ACTIVITY:
Show every line below where "Если" can be found.

++++++

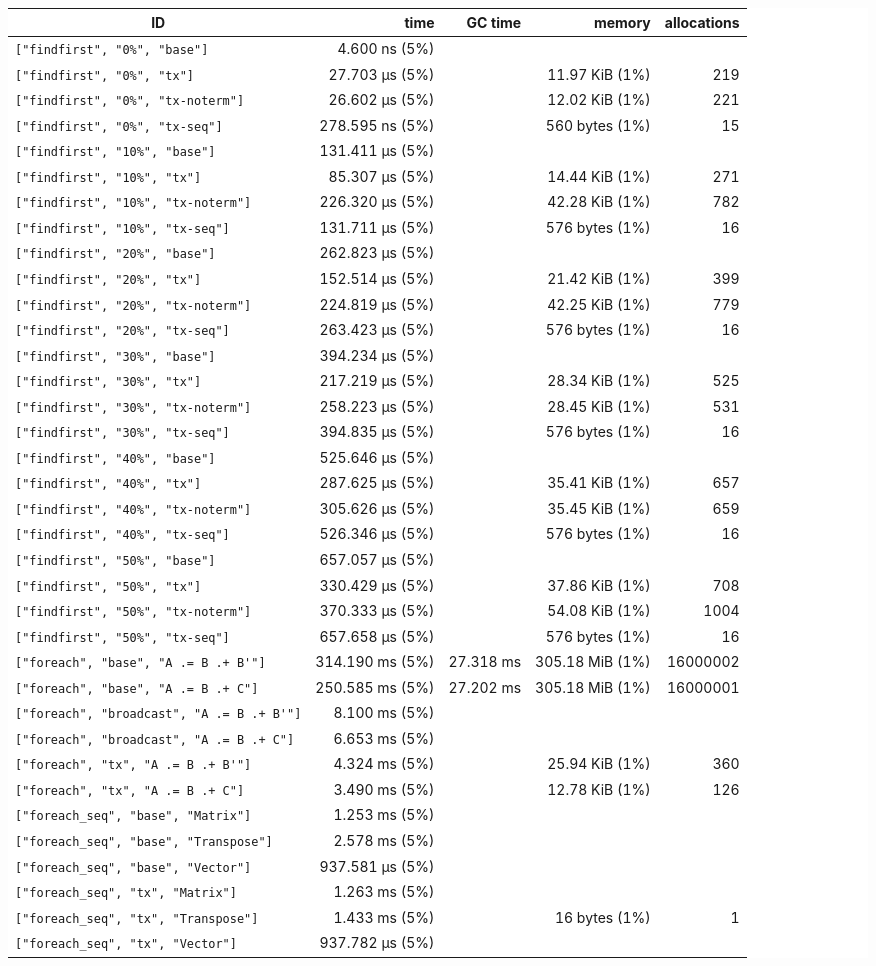 | ID                                                                 | time            | GC time   | memory          | allocations |
|--------------------------------------------------------------------|----------------:|----------:|----------------:|------------:|
| `["findfirst", "0%", "base"]`                                      |   4.600 ns (5%) |           |                 |             |
| `["findfirst", "0%", "tx"]`                                        |  27.703 μs (5%) |           |  11.97 KiB (1%) |         219 |
| `["findfirst", "0%", "tx-noterm"]`                                 |  26.602 μs (5%) |           |  12.02 KiB (1%) |         221 |
| `["findfirst", "0%", "tx-seq"]`                                    | 278.595 ns (5%) |           |  560 bytes (1%) |          15 |
| `["findfirst", "10%", "base"]`                                     | 131.411 μs (5%) |           |                 |             |
| `["findfirst", "10%", "tx"]`                                       |  85.307 μs (5%) |           |  14.44 KiB (1%) |         271 |
| `["findfirst", "10%", "tx-noterm"]`                                | 226.320 μs (5%) |           |  42.28 KiB (1%) |         782 |
| `["findfirst", "10%", "tx-seq"]`                                   | 131.711 μs (5%) |           |  576 bytes (1%) |          16 |
| `["findfirst", "20%", "base"]`                                     | 262.823 μs (5%) |           |                 |             |
| `["findfirst", "20%", "tx"]`                                       | 152.514 μs (5%) |           |  21.42 KiB (1%) |         399 |
| `["findfirst", "20%", "tx-noterm"]`                                | 224.819 μs (5%) |           |  42.25 KiB (1%) |         779 |
| `["findfirst", "20%", "tx-seq"]`                                   | 263.423 μs (5%) |           |  576 bytes (1%) |          16 |
| `["findfirst", "30%", "base"]`                                     | 394.234 μs (5%) |           |                 |             |
| `["findfirst", "30%", "tx"]`                                       | 217.219 μs (5%) |           |  28.34 KiB (1%) |         525 |
| `["findfirst", "30%", "tx-noterm"]`                                | 258.223 μs (5%) |           |  28.45 KiB (1%) |         531 |
| `["findfirst", "30%", "tx-seq"]`                                   | 394.835 μs (5%) |           |  576 bytes (1%) |          16 |
| `["findfirst", "40%", "base"]`                                     | 525.646 μs (5%) |           |                 |             |
| `["findfirst", "40%", "tx"]`                                       | 287.625 μs (5%) |           |  35.41 KiB (1%) |         657 |
| `["findfirst", "40%", "tx-noterm"]`                                | 305.626 μs (5%) |           |  35.45 KiB (1%) |         659 |
| `["findfirst", "40%", "tx-seq"]`                                   | 526.346 μs (5%) |           |  576 bytes (1%) |          16 |
| `["findfirst", "50%", "base"]`                                     | 657.057 μs (5%) |           |                 |             |
| `["findfirst", "50%", "tx"]`                                       | 330.429 μs (5%) |           |  37.86 KiB (1%) |         708 |
| `["findfirst", "50%", "tx-noterm"]`                                | 370.333 μs (5%) |           |  54.08 KiB (1%) |        1004 |
| `["findfirst", "50%", "tx-seq"]`                                   | 657.658 μs (5%) |           |  576 bytes (1%) |          16 |
| `["foreach", "base", "A .= B .+ B'"]`                              | 314.190 ms (5%) | 27.318 ms | 305.18 MiB (1%) |    16000002 |
| `["foreach", "base", "A .= B .+ C"]`                               | 250.585 ms (5%) | 27.202 ms | 305.18 MiB (1%) |    16000001 |
| `["foreach", "broadcast", "A .= B .+ B'"]`                         |   8.100 ms (5%) |           |                 |             |
| `["foreach", "broadcast", "A .= B .+ C"]`                          |   6.653 ms (5%) |           |                 |             |
| `["foreach", "tx", "A .= B .+ B'"]`                                |   4.324 ms (5%) |           |  25.94 KiB (1%) |         360 |
| `["foreach", "tx", "A .= B .+ C"]`                                 |   3.490 ms (5%) |           |  12.78 KiB (1%) |         126 |
| `["foreach_seq", "base", "Matrix"]`                                |   1.253 ms (5%) |           |                 |             |
| `["foreach_seq", "base", "Transpose"]`                             |   2.578 ms (5%) |           |                 |             |
| `["foreach_seq", "base", "Vector"]`                                | 937.581 μs (5%) |           |                 |             |
| `["foreach_seq", "tx", "Matrix"]`                                  |   1.263 ms (5%) |           |                 |             |
| `["foreach_seq", "tx", "Transpose"]`                               |   1.433 ms (5%) |           |   16 bytes (1%) |           1 |
| `["foreach_seq", "tx", "Vector"]`                                  | 937.782 μs (5%) |           |                 |             |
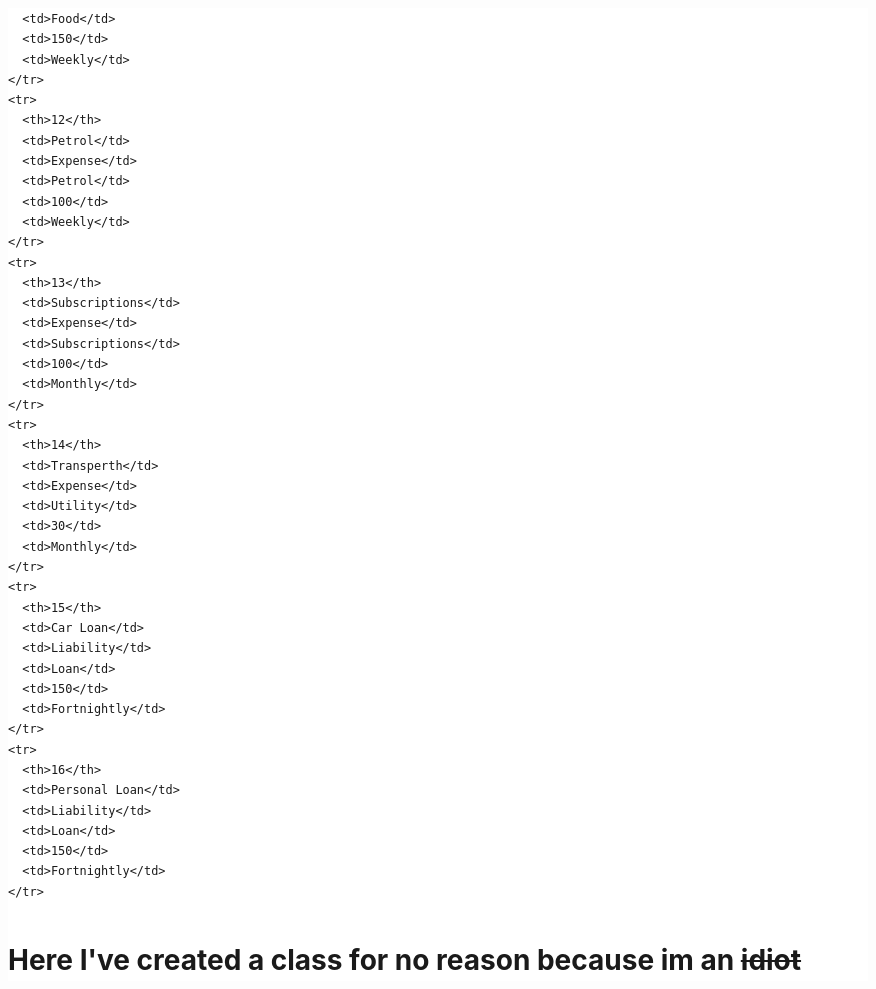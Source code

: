       <td>Food</td>
      <td>150</td>
      <td>Weekly</td>
    </tr>
    <tr>
      <th>12</th>
      <td>Petrol</td>
      <td>Expense</td>
      <td>Petrol</td>
      <td>100</td>
      <td>Weekly</td>
    </tr>
    <tr>
      <th>13</th>
      <td>Subscriptions</td>
      <td>Expense</td>
      <td>Subscriptions</td>
      <td>100</td>
      <td>Monthly</td>
    </tr>
    <tr>
      <th>14</th>
      <td>Transperth</td>
      <td>Expense</td>
      <td>Utility</td>
      <td>30</td>
      <td>Monthly</td>
    </tr>
    <tr>
      <th>15</th>
      <td>Car Loan</td>
      <td>Liability</td>
      <td>Loan</td>
      <td>150</td>
      <td>Fortnightly</td>
    </tr>
    <tr>
      <th>16</th>
      <td>Personal Loan</td>
      <td>Liability</td>
      <td>Loan</td>
      <td>150</td>
      <td>Fortnightly</td>
    </tr>
  </tbody>
</table>
</div>



# Here I've created a class for no reason because im an ~~idiot~~
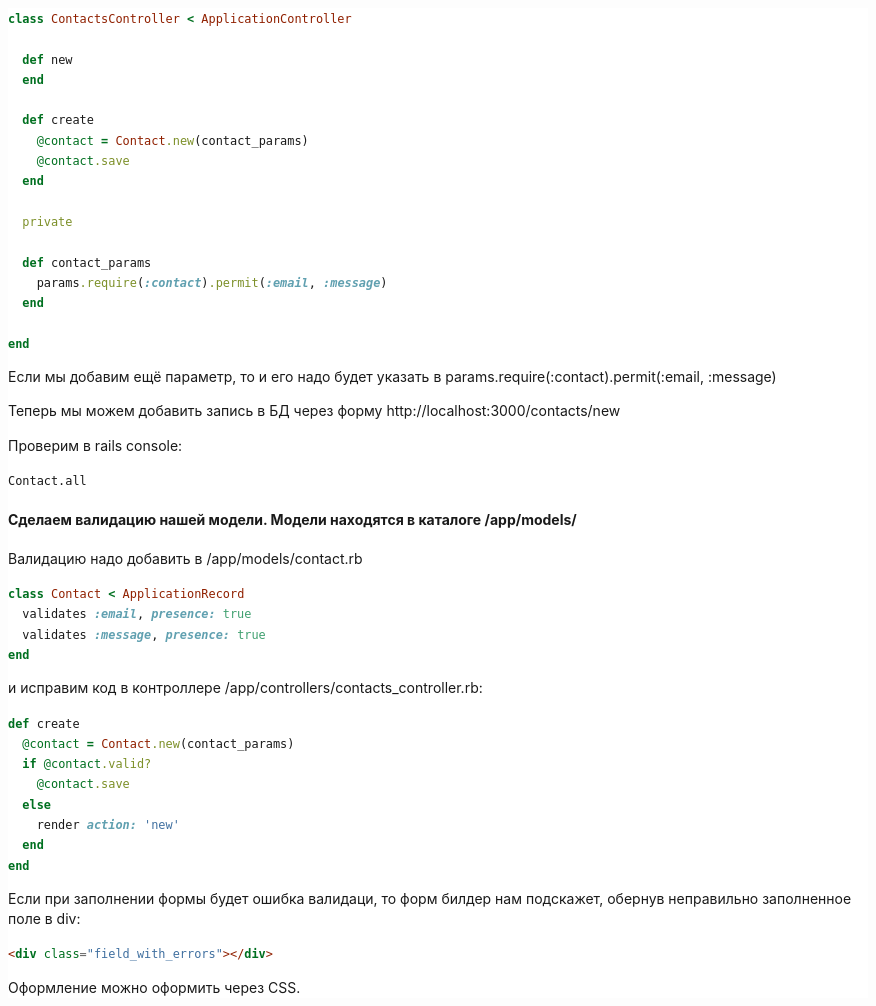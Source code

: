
 ```ruby
class ContactsController < ApplicationController

  def new
  end

  def create
    @contact = Contact.new(contact_params)
    @contact.save
  end

  private

  def contact_params
    params.require(:contact).permit(:email, :message)
  end

end
```
Если мы добавим ещё параметр, то и его надо будет указать в params.require(:contact).permit(:email, :message)

Теперь мы можем добавить запись в БД через форму http://localhost:3000/contacts/new

Проверим в rails console:
```txt
Contact.all
```

#### Сделаем валидацию нашей модели. Модели находятся в каталоге /app/models/

Валидацию надо добавить в /app/models/contact.rb

```ruby
class Contact < ApplicationRecord
  validates :email, presence: true
  validates :message, presence: true
end
```
и исправим код в контроллере /app/controllers/contacts_controller.rb:

```ruby
def create
  @contact = Contact.new(contact_params)
  if @contact.valid?
    @contact.save
  else
    render action: 'new'
  end
end
```
Если при заполнении формы будет ошибка валидаци, то форм билдер нам подскажет, обернув неправильно заполненное поле в div:
```html
<div class="field_with_errors"></div>
```
Оформление можно оформить через CSS.
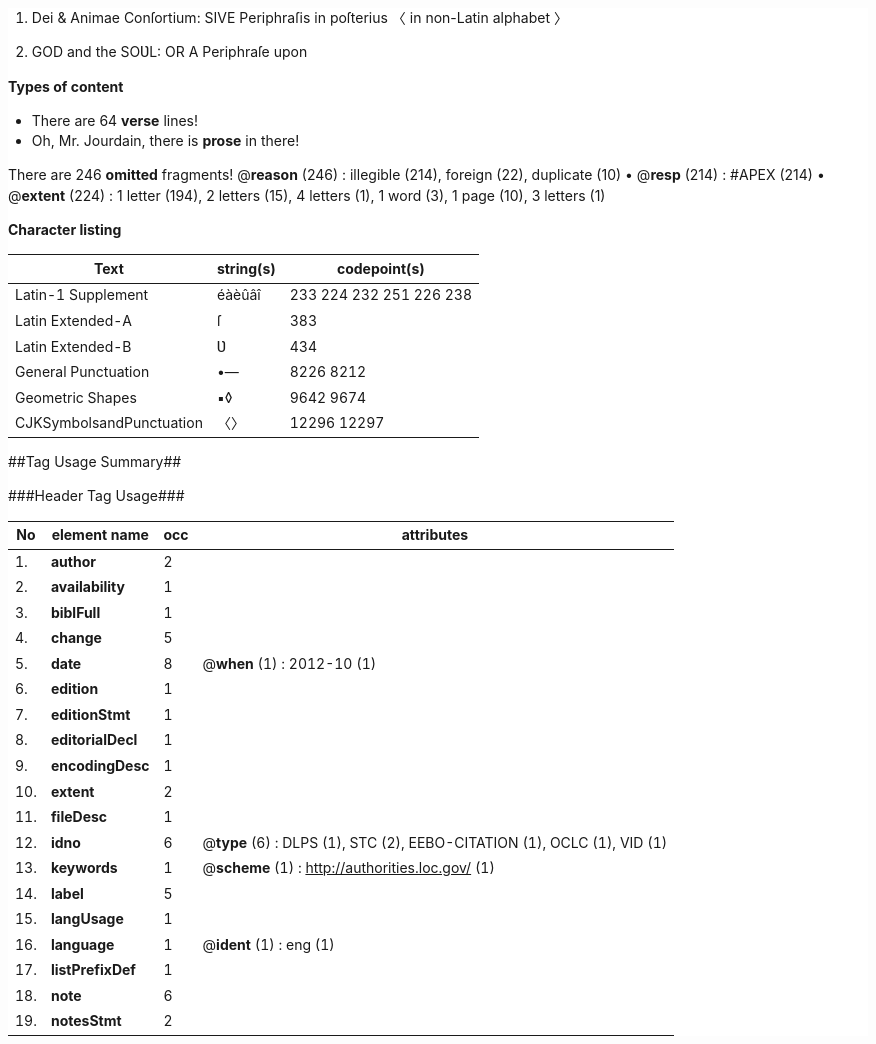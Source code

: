 1. Dei & Animae Conſortium: SIVE Periphraſis in poſterius 〈 in non-Latin alphabet 〉

1. GOD and the SOƲL: OR A Periphraſe upon

**Types of content**

  * There are 64 **verse** lines!
  * Oh, Mr. Jourdain, there is **prose** in there!

There are 246 **omitted** fragments! 
 @__reason__ (246) : illegible (214), foreign (22), duplicate (10)  •  @__resp__ (214) : #APEX (214)  •  @__extent__ (224) : 1 letter (194), 2 letters (15), 4 letters (1), 1 word (3), 1 page (10), 3 letters (1)

**Character listing**


|Text|string(s)|codepoint(s)|
|---|---|---|
|Latin-1 Supplement|éàèûâî|233 224 232 251 226 238|
|Latin Extended-A|ſ|383|
|Latin Extended-B|Ʋ|434|
|General Punctuation|•—|8226 8212|
|Geometric Shapes|▪◊|9642 9674|
|CJKSymbolsandPunctuation|〈〉|12296 12297|

##Tag Usage Summary##

###Header Tag Usage###

|No|element name|occ|attributes|
|---|---|---|---|
|1.|__author__|2||
|2.|__availability__|1||
|3.|__biblFull__|1||
|4.|__change__|5||
|5.|__date__|8| @__when__ (1) : 2012-10 (1)|
|6.|__edition__|1||
|7.|__editionStmt__|1||
|8.|__editorialDecl__|1||
|9.|__encodingDesc__|1||
|10.|__extent__|2||
|11.|__fileDesc__|1||
|12.|__idno__|6| @__type__ (6) : DLPS (1), STC (2), EEBO-CITATION (1), OCLC (1), VID (1)|
|13.|__keywords__|1| @__scheme__ (1) : http://authorities.loc.gov/ (1)|
|14.|__label__|5||
|15.|__langUsage__|1||
|16.|__language__|1| @__ident__ (1) : eng (1)|
|17.|__listPrefixDef__|1||
|18.|__note__|6||
|19.|__notesStmt__|2||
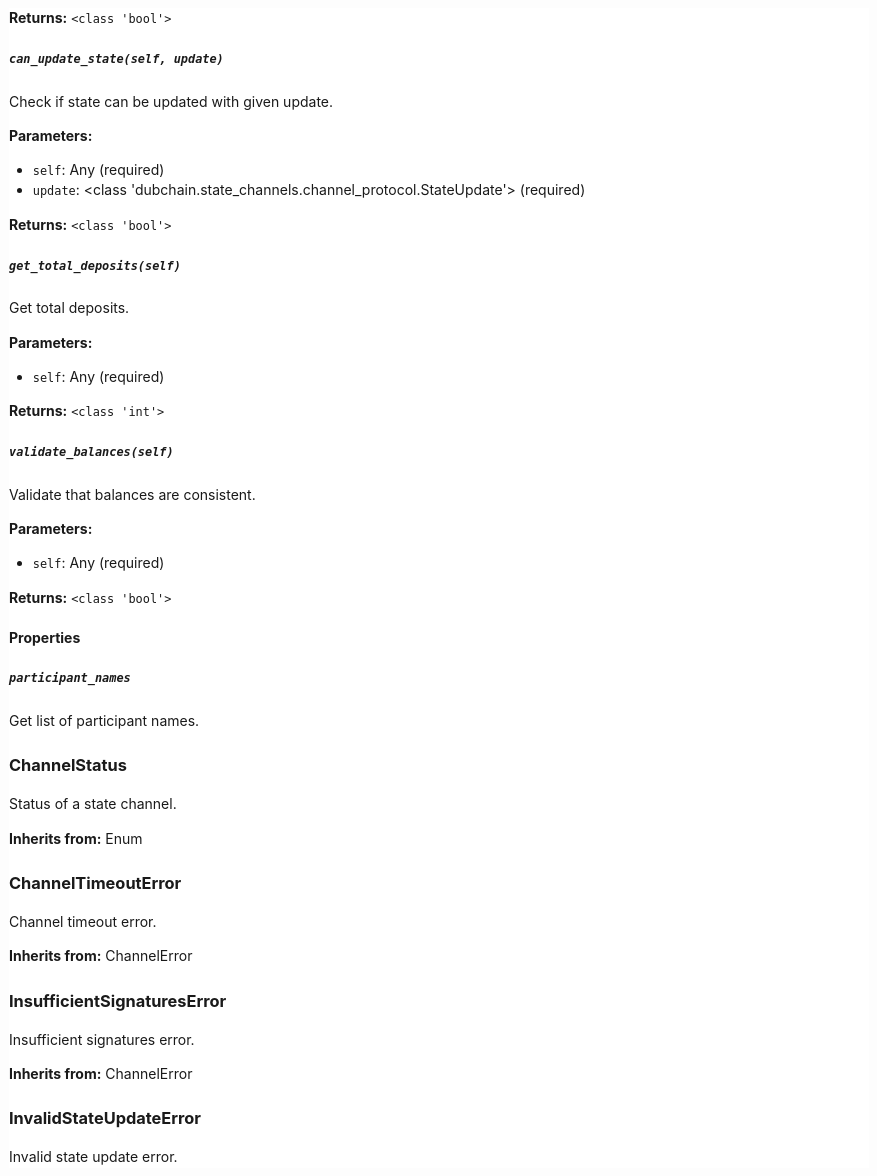 **Returns:** `<class 'bool'>`

##### `can_update_state(self, update)`

Check if state can be updated with given update.

**Parameters:**

- `self`: Any (required)
- `update`: <class 'dubchain.state_channels.channel_protocol.StateUpdate'> (required)

**Returns:** `<class 'bool'>`

##### `get_total_deposits(self)`

Get total deposits.

**Parameters:**

- `self`: Any (required)

**Returns:** `<class 'int'>`

##### `validate_balances(self)`

Validate that balances are consistent.

**Parameters:**

- `self`: Any (required)

**Returns:** `<class 'bool'>`

#### Properties

##### `participant_names`

Get list of participant names.

### ChannelStatus

Status of a state channel.

**Inherits from:** Enum

### ChannelTimeoutError

Channel timeout error.

**Inherits from:** ChannelError

### InsufficientSignaturesError

Insufficient signatures error.

**Inherits from:** ChannelError

### InvalidStateUpdateError

Invalid state update error.
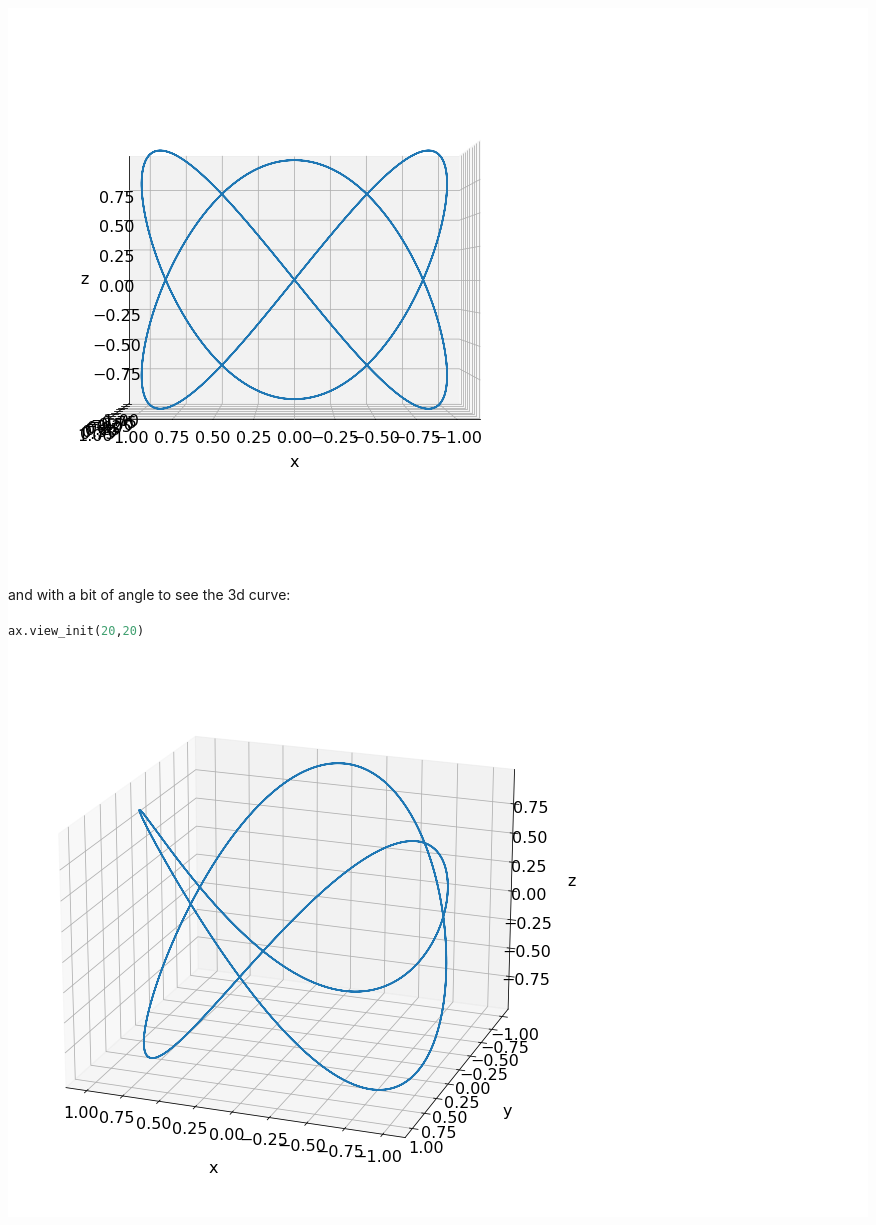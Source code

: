 ![3D Lissajous curve](images/lissajous/3d-1.png)


and with a bit of angle to see the 3d curve:

```python
ax.view_init(20,20)
```
![3D Lissajous curve](images/lissajous/3d-2.png)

++++++

OUTPUT BELOW:
Если мы добавим ещё параметр, то и его надо будет указать в params.require(:contact).permit(:email, :message)
Если при заполнении формы будет ошибка валидаци, то форм билдер нам подскажет, обернув неправильно заполненное поле в div:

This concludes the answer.